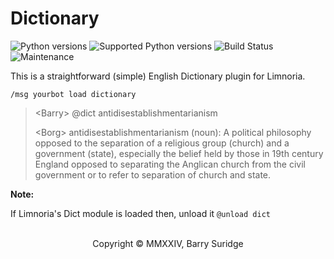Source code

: # Dictionary

![Python versions](https://img.shields.io/badge/Python-version-blue) ![Supported Python versions](https://img.shields.io/badge/3.9%2C%203.10%2C%203.11%2C%203.12-blue.svg) ![Build Status](../img/status.svg) ![Maintenance](https://img.shields.io/badge/Maintained%3F-yes-green.svg)

This is a straightforward (simple) English Dictionary plugin for Limnoria.

`/msg yourbot load dictionary`

>\<Barry\> @dict antidisestablishmentarianism
>
>\<Borg\> antidisestablishmentarianism (noun): A political philosophy opposed to the separation of a religious group (church) and a government (state), especially the belief held by those in 19th century England opposed to separating the Anglican church from the civil government or to refer to separation of church and state.
>

**Note:**

If Limnoria's Dict module is loaded then, unload it `@unload dict`
<br/><br/>
<p align="center">Copyright © MMXXIV, Barry Suridge</p>
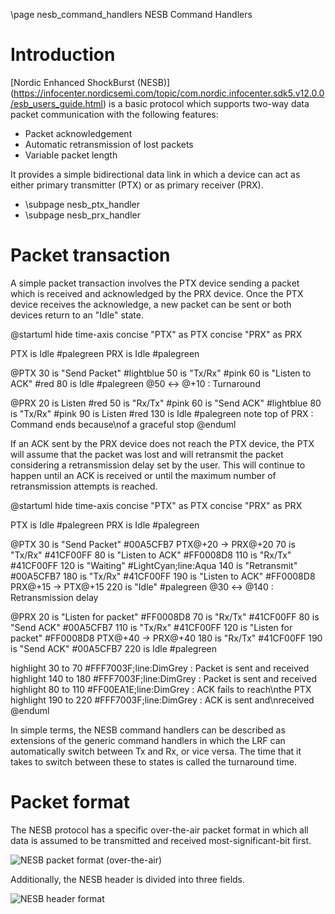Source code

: \page nesb_command_handlers NESB Command Handlers

# Introduction

[Nordic Enhanced ShockBurst (NESB)] (https://infocenter.nordicsemi.com/topic/com.nordic.infocenter.sdk5.v12.0.0/esb_users_guide.html) is a basic protocol which supports two-way data packet communication with the following features:

- Packet acknowledgement
- Automatic retransmission of lost packets
- Variable packet length

It provides a simple bidirectional data link in which a device can act as either primary transmitter (PTX) or as primary receiver (PRX).

- \subpage nesb_ptx_handler
- \subpage nesb_prx_handler

# Packet transaction

A simple packet transaction involves the PTX device sending a packet which is received and acknowledged by the PRX device. Once the PTX device receives the acknowledge, a new packet can be sent or both devices return to an "Idle" state.

@startuml
hide time-axis
concise "PTX" as PTX
concise "PRX" as PRX

PTX is Idle #palegreen
PRX is Idle #palegreen

@PTX
30 is "Send Packet" #lightblue
50 is "Tx/Rx" #pink
60 is "Listen to ACK" #red
80 is Idle #palegreen
@50 <-> @+10 : Turnaround

@PRX
20 is Listen #red
50 is "Rx/Tx" #pink
60 is "Send ACK" #lightblue
80 is "Tx/Rx" #pink
90 is Listen #red
130 is Idle #palegreen
note top of PRX : Command ends because\nof a graceful stop
@enduml

If an ACK sent by the PRX device does not reach the PTX device, the PTX will assume that the packet was lost and will retransmit the packet considering a retransmission delay set by the user. This will continue to happen until an ACK is received or until the maximum number of retransmission attempts is reached.

@startuml
hide time-axis
concise "PTX" as PTX
concise "PRX" as PRX

PTX is Idle #palegreen
PRX is Idle #palegreen

@PTX
30 is "Send Packet" #00A5CFB7
PTX@+20 -> PRX@+20
70 is "Tx/Rx" #41CF00FF
80 is "Listen to ACK" #FF0008D8
110 is "Rx/Tx" #41CF00FF
120 is "Waiting" #LightCyan;line:Aqua
140 is "Retransmit" #00A5CFB7
180 is "Tx/Rx" #41CF00FF
190 is "Listen to ACK" #FF0008D8
PRX@+15 -> PTX@+15
220 is "Idle" #palegreen
@30 <-> @140 : Retransmission delay

@PRX
20 is "Listen for packet" #FF0008D8
70 is "Rx/Tx" #41CF00FF
80 is "Send ACK" #00A5CFB7
110 is "Tx/Rx" #41CF00FF
120 is "Listen for packet" #FF0008D8
PTX@+40 -> PRX@+40
180 is "Rx/Tx" #41CF00FF
190 is "Send ACK" #00A5CFB7
220 is Idle #palegreen

highlight 30 to 70 #FFF7003F;line:DimGrey : Packet is sent and received
highlight 140 to 180 #FFF7003F;line:DimGrey : Packet is sent and received
highlight 80 to 110 #FF00EA1E;line:DimGrey : ACK fails to reach\nthe PTX
highlight 190 to 220 #FFF7003F;line:DimGrey : ACK is sent and\nreceived
@enduml

In simple terms, the NESB command handlers can be described as extensions of the generic command handlers in which the LRF can automatically switch between Tx and Rx, or vice versa. The time that it takes to switch between these to states is called the turnaround time.

# Packet format

The NESB protocol has a specific over-the-air packet format in which all data is assumed to be transmitted and received most-significant-bit first.

![NESB packet format (over-the-air)](docs/rcl/source/images/ota_packet_format_nesb.png)

Additionally, the NESB header is divided into three fields.

![NESB header format](docs/rcl/source/images/header_format_nesb.png)

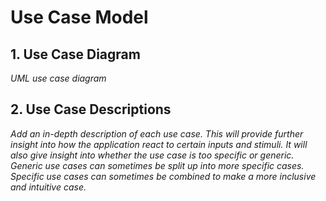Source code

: # Use Case Model

## 1. Use Case Diagram

_UML use case diagram_

## 2. Use Case Descriptions

_Add an in-depth description of each use case. This will provide further insight into how the application react to certain inputs and stimuli. It will also give insight into whether the use case is too specific or generic. Generic use cases can sometimes be split up into more specific cases. Specific use cases can sometimes be combined to make a more inclusive and intuitive case._
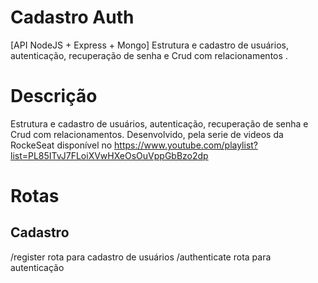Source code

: # Cadastro Auth

[API NodeJS + Express + Mongo] Estrutura e cadastro de usuários, autenticação, recuperação de senha e Crud com relacionamentos .

# Descrição

Estrutura e cadastro de usuários, autenticação, recuperação de senha e Crud com relacionamentos.
Desenvolvido, pela serie de videos da RockeSeat disponível no https://www.youtube.com/playlist?list=PL85ITvJ7FLoiXVwHXeOsOuVppGbBzo2dp

# Rotas

## Cadastro

/register rota para cadastro de usuários
/authenticate rota para autenticação
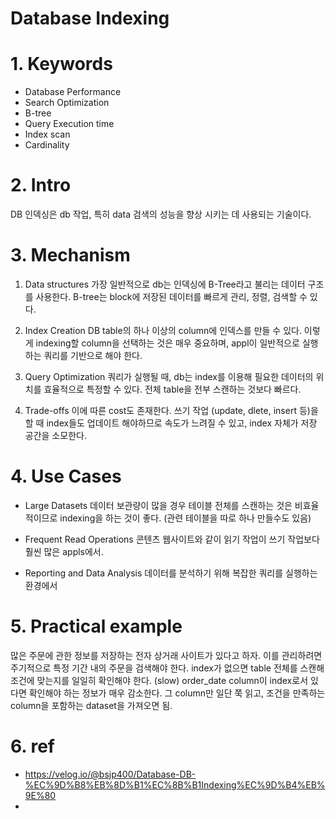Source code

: #
# Database Indexing

#
# 1. Keywords
- Database Performance
- Search Optimization
- B-tree
- Query Execution time
- Index scan
- Cardinality

#
# 2. Intro
DB 인덱싱은 db 작업, 특히 data 검색의 성능을 향상 시키는 데 사용되는 기술이다.

#
# 3. Mechanism
1. Data structures
가장 일반적으로 db는 인덱싱에 B-Tree라고 불리는 데이터 구조를 사용한다.
B-tree는 block에 저장된 데이터를 빠르게 관리, 정렬, 검색할 수 있다.

2. Index Creation
DB table의 하나 이상의 column에 인덱스를 만들 수 있다.
이렇게 indexing할 column을 선택하는 것은 매우 중요하며, appl이 일반적으로 실행하는 쿼리를 기반으로 해야 한다.

3. Query Optimization
쿼리가 실행될 때, db는 index를 이용해 필요한 데이터의 위치를 효율적으로 특정할 수 있다. 전체 table을 전부 스캔하는 것보다 빠르다.

4. Trade-offs
이에 따른 cost도 존재한다. 쓰기 작업 (update, dlete, insert 등)을 할 때 index들도 업데이트 해야하므로 속도가 느려질 수 있고, index 자체가 저장 공간을 소모한다.

#
# 4. Use Cases
- Large Datasets
데이터 보관량이 많을 경우 테이블 전체를 스캔하는 것은 비효율적이므로 indexing을 하는 것이 좋다. (관련 테이블을 따로 하나 만들수도 있음)
  
- Frequent Read Operations
콘텐츠 웹사이트와 같이 읽기 작업이 쓰기 작업보다 훨씬 많은 appls에서.

- Reporting and Data Analysis
데이터를 분석하기 위해 복잡한 쿼리를 실행하는 환경에서

#
# 5. Practical example
많은 주문에 관한 정보를 저장하는 전자 상거래 사이트가 있다고 하자.
이를 관리하려면 주기적으로 특정 기간 내의 주문을 검색해야 한다.
index가 없으면 table 전체를 스캔해 조건에 맞는지를 일일히 확인해야 한다. (slow)
order_date column이 index로서 있다면 확인해야 하는 정보가 매우 감소한다.
그 column만 일단 쭉 읽고, 조건을 만족하는 column을 포함하는 dataset을 가져오면 됨.

#
# 6. ref
- https://velog.io/@bsjp400/Database-DB-%EC%9D%B8%EB%8D%B1%EC%8B%B1Indexing%EC%9D%B4%EB%9E%80
- 
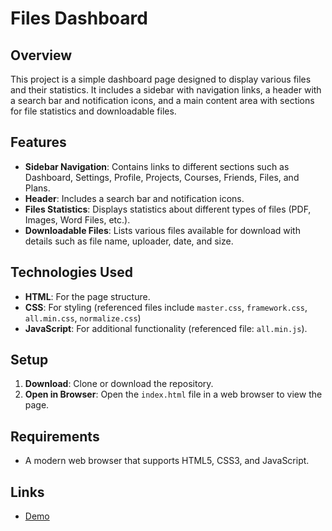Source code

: # Files Dashboard

## Overview
This project is a simple dashboard page designed to display various files and their statistics. It includes a sidebar with navigation links, a header with a search bar and notification icons, and a main content area with sections for file statistics and downloadable files.

## Features
- **Sidebar Navigation**: Contains links to different sections such as Dashboard, Settings, Profile, Projects, Courses, Friends, Files, and Plans.
- **Header**: Includes a search bar and notification icons.
- **Files Statistics**: Displays statistics about different types of files (PDF, Images, Word Files, etc.).
- **Downloadable Files**: Lists various files available for download with details such as file name, uploader, date, and size.

## Technologies Used
- **HTML**: For the page structure.
- **CSS**: For styling (referenced files include `master.css`, `framework.css`, `all.min.css`, `normalize.css`)
- **JavaScript**: For additional functionality (referenced file: `all.min.js`).

## Setup
1. **Download**: Clone or download the repository.
2. **Open in Browser**: Open the `index.html` file in a web browser to view the page.

## Requirements
- A modern web browser that supports HTML5, CSS3, and JavaScript.

## Links
- [Demo](#)
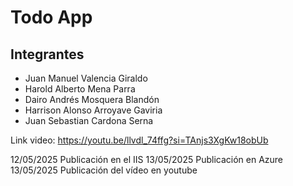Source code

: # Todo App

## Integrantes

- Juan Manuel Valencia Giraldo
- Harold Alberto Mena Parra
- Dairo Andrés Mosquera Blandón
- Harrison Alonso Arroyave Gaviria
- Juan Sebastian Cardona Serna

Link video: https://youtu.be/llvdl_74ffg?si=TAnjs3XgKw18obUb

12/05/2025 Publicación en el IIS
13/05/2025 Publicación en Azure
13/05/2025 Publicación del vídeo en youtube
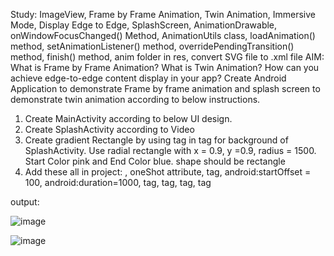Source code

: Study: ImageView, Frame by Frame Animation, Twin Animation, Immersive Mode, Display Edge to Edge, SplashScreen, AnimationDrawable, onWindowFocusChanged() Method, AnimationUtils class, loadAnimation() method, setAnimationListener() method, overridePendingTransition() method, finish() method, anim folder in res, convert SVG file to .xml file
AIM: What is Frame by Frame Animation? What is Twin Animation? How can you achieve edge-to-edge content display in your app?  Create Android Application to demonstrate Frame by frame animation and splash screen to demonstrate twin animation according to below instructions.
1.	Create MainActivity according to below UI design.
2.	Create SplashActivity according to Video
3.	Create gradient Rectangle by using <gradient> tag in <shape> tag for background of SplashActivity. Use radial rectangle with x = 0.9, y =0.9, radius = 1500. Start Color pink and End Color blue. shape should be rectangle
4.	Add these all in project: <animation-list>, oneShot attribute, <set> tag, android:startOffset = 100, android:duration=1000, <scale> tag, <translate> tag, <rotate> tag, <alpha> tag


output:

![image](https://github.com/AMANPATEL1108/MAD_Practical-9_21012011063/assets/108643338/9e2014ee-22d4-4571-9825-6625e45d7acc)

![image](https://github.com/AMANPATEL1108/MAD_Practical-9_21012011063/assets/108643338/886fafc7-b3cd-4958-a684-c9b4c9052994)

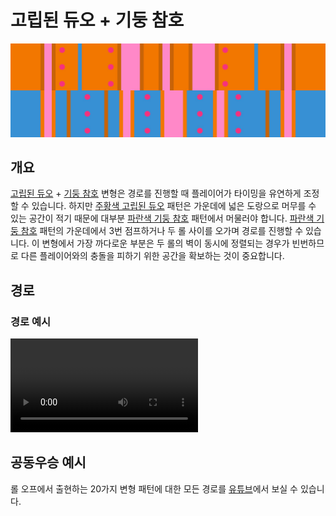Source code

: # 고립된 듀오 + 기둥 참호

![Isolated Duo + Pillar Trench](../images/variations/isolated-duo-pillar-trench.jpg)

## 개요

[고립된 듀오](../rolls/isolated-duo.md#주황색-롤) + [기둥 참호](../rolls/pillar-trench.md#파란색-롤) 변형은 경로를 진행할 때 플레이어가 타이밍을 유연하게 조정할 수 있습니다. 하지만 [주황색 고립된 듀오](../rolls/isolated-duo.md#주황색-롤) 패턴은 가운데에 넓은 도랑으로 머무를 수 있는 공간이 적기 때문에 대부분 [파란색 기둥 참호](../rolls/pillar-trench.md#파란색-롤) 패턴에서 머물러야 합니다. [파란색 기둥 참호](../rolls/pillar-trench.md#파란색-롤) 패턴의 가운데에서 3번 점프하거나 두 롤 사이를 오가며 경로를 진행할 수 있습니다. 이 변형에서 가장 까다로운 부분은 두 롤의 벽이 동시에 정렬되는 경우가 빈번하므로 다른 플레이어와의 충돌을 피하기 위한 공간을 확보하는 것이 중요합니다.

## 경로

### 경로 예시

<video controls>
  <source src="../../images/variations/isolated-duo-pillar-trench-standard-path.mp4" type="video/mp4">
</video>

## 공동우승 예시

롤 오프에서 출현하는 20가지 변형 패턴에 대한 모든 경로를 [유튜브](https://www.youtube.com/playlist?list=PLG_QNSp9ZgJLWYSNl4vY26VJCZeOQHO1F)에서 보실 수 있습니다.
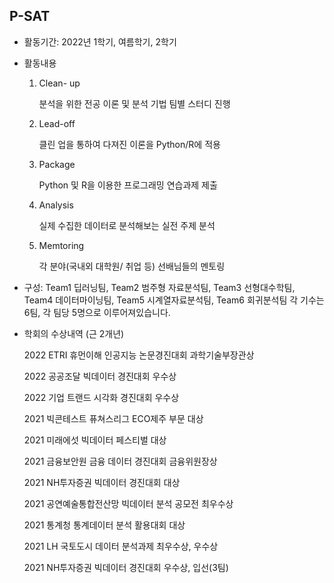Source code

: ## P-SAT


- 활동기간: 2022년 1학기, 여름학기, 2학기




- 활동내용
   1. Clean- up
   
      분석을 위한 전공 이론 및 분석 기법 팀별 스터디 진행
      
   2. Lead-off 
   
      클린 업을 통하여 다져진 이론을 Python/R에 적용
      
   3. Package 
   
      Python 및 R을 이용한 프로그래밍 연습과제 제출
      
   4. Analysis 
   
      실제 수집한 데이터로 분석해보는 실전 주제 분석
      
   5. Memtoring 
   
      각 분야(국내외 대학원/ 취업 등) 선배님들의 멘토링




- 구성: Team1 딥러닝팀, Team2 범주형 자료분석팀, Team3 선형대수학팀, Team4 데이터마이닝팀, Team5 시계열자료분석팀, Team6 회귀분석팀
   각 기수는 6팀, 각 팀당 5명으로 이루어져있습니다.
   
   
   

- 학회의 수상내역 (근 2개년) 

   2022 ETRI 휴먼이해 인공지능 논문경진대회 과학기술부장관상 
   
   2022 공공조달 빅데이터 경진대회 우수상 
   
   2022 기업 트랜드 시각화 경진대회 우수상 
   
   2021 빅콘테스트 퓨쳐스리그 ECO제주 부문 대상 
   
   2021 미래에섯 빅데이터 페스티벌 대상 
   
   2021 금융보안원 금융 데이터 경진대회 금융위원장상 
   
   2021 NH투자증권 빅데이터 경진대회 대상 
   
   2021 공연예술통합전산망 빅데이터 분석 공모전 최우수상 
   
   2021 통계청 통계데이터 분석 활용대회 대상 
   
   2021 LH 국토도시 데이터 분석과제 최우수상, 우수상 
   
   2021 NH투자증권 빅데이터 경진대회 우수상, 입선(3팀) 
   
   
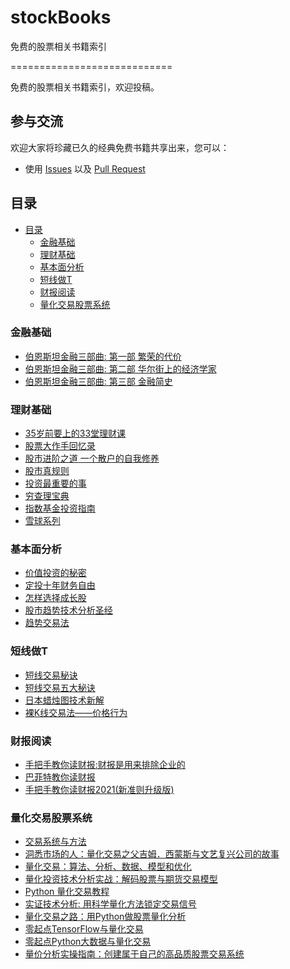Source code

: # stockBooks
免费的股票相关书籍索引

============================

免费的股票相关书籍索引，欢迎投稿。


## 参与交流

欢迎大家将珍藏已久的经典免费书籍共享出来，您可以：

* 使用 [Issues](https://github.com/MorningBells/stockBooks/issues) 以及 [Pull Request](https://github.com/MorningBells/stockBooks/pulls)


## 目录

* [目录](#目录)
  * [金融基础](#金融基础)
  * [理财基础](#理财基础)
  * [基本面分析](#基本面分析)
  * [短线做T](#短线做T)
  * [财报阅读](#财报阅读)
  * [量化交易股票系统](#量化交易股票系统)

### 金融基础
* [伯恩斯坦金融三部曲: 第一部 繁荣的代价](https://book4you.org/book/1171432/f22302)
* [伯恩斯坦金融三部曲: 第二部 华尔街上的经济学家](https://book4you.org/book/1197689/4b01ea)
* [伯恩斯坦金融三部曲: 第三部 金融简史](https://book4you.org/book/1236464/e50aca)

### 理财基础
* [35岁前要上的33堂理财课](https://book4you.org/book/1207164/955b66)
* [股票大作手回忆录](https://book4you.org/book/5498237/f2a785)
* [股市进阶之道 一个散户的自我修养](https://book4you.org/book/5238429/0b31f4)
* [股市真规则](https://book4you.org/book/5759788/ff8b3d)
* [投资最重要的事](https://book4you.org/book/5381608/7c00f8)
* [穷查理宝典](https://book4you.org/book/3653869/17afeb)
* [指数基金投资指南](https://book4you.org/book/5438955/c239af)
* [雪球系列](https://book4you.org/book/11772999/0263e3)

### 基本面分析
* [价值投资的秘密](https://book4you.org/book/3688473/0a51f2?dsource=recommend)
* [定投十年财务自由](https://book4you.org/book/5645543/aace95)
* [怎样选择成长股](https://book4you.org/book/5297129/60ac4c)
* [股市趋势技术分析圣经](https://book4you.org/book/7244421/90867a)
* [趋势交易法](https://book4you.org/book/15822611/eaa416)

### 短线做T
* [短线交易秘诀](https://book4you.org/book/5348203/6f3ef5)
* [短线交易五大秘诀](https://book4you.org/book/5788384/7fc9e3)
* [日本蜡烛图技术新解](https://book4you.org/book/11521933/17776b)
* [裸K线交易法——价格行为](https://book4you.org/book/5530417/f777bd)

### 财报阅读
* [手把手教你读财报:财报是用来排除企业的](https://book4you.org/book/3639983/f4f128)
* [巴菲特教你读财报](https://book4you.org/book/11776261/9ef5bf)
* [手把手教你读财报2021(新准则升级版)](https://book4you.org/book/11513637/93612d)

### 量化交易股票系统
* [交易系统与方法](https://book4you.org/book/5579419/3786d0)
* [洞悉市场的人：量化交易之父吉姆．西蒙斯与文艺复兴公司的故事](https://book4you.org/book/5606353/d97c82)
* [量化交易：算法、分析、数据、模型和优化](https://book4you.org/book/11448936/fb0e49)
* [量化投资技术分析实战：解码股票与期货交易模型](https://book4you.org/book/16722638/d22806)
* [Python 量化交易教程](https://book4you.org/book/11917717/f4218a)
* [实证技术分析: 用科学量化方法锁定交易信号](https://book4you.org/book/16889684/b95953)
* [量化交易之路：用Python做股票量化分析](https://book4you.org/book/17205696/953350)
* [零起点TensorFlow与量化交易](https://book4you.org/book/17205694/d11ed6)
* [零起点Python大数据与量化交易](https://book4you.org/book/16739323/a62410?dsource=recommend)
* [量价分析实操指南：创建属于自己的高品质股票交易系统](https://book4you.org/book/17662723/2a1b0c)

+ + +

• **WHAT IS NEEDED**: Which lines above contain the word "reach"? Show each of them.

• **WRITTEN ANSWER**:
If an ACK sent by the PRX device does not reach the PTX device, the PTX will assume that the packet was lost and will retransmit the packet considering a retransmission delay set by the user. This will continue to happen until an ACK is received or until the maximum number of retransmission attempts is reached.
highlight 80 to 110 #FF00EA1E;line:DimGrey : ACK fails to reach\nthe PTX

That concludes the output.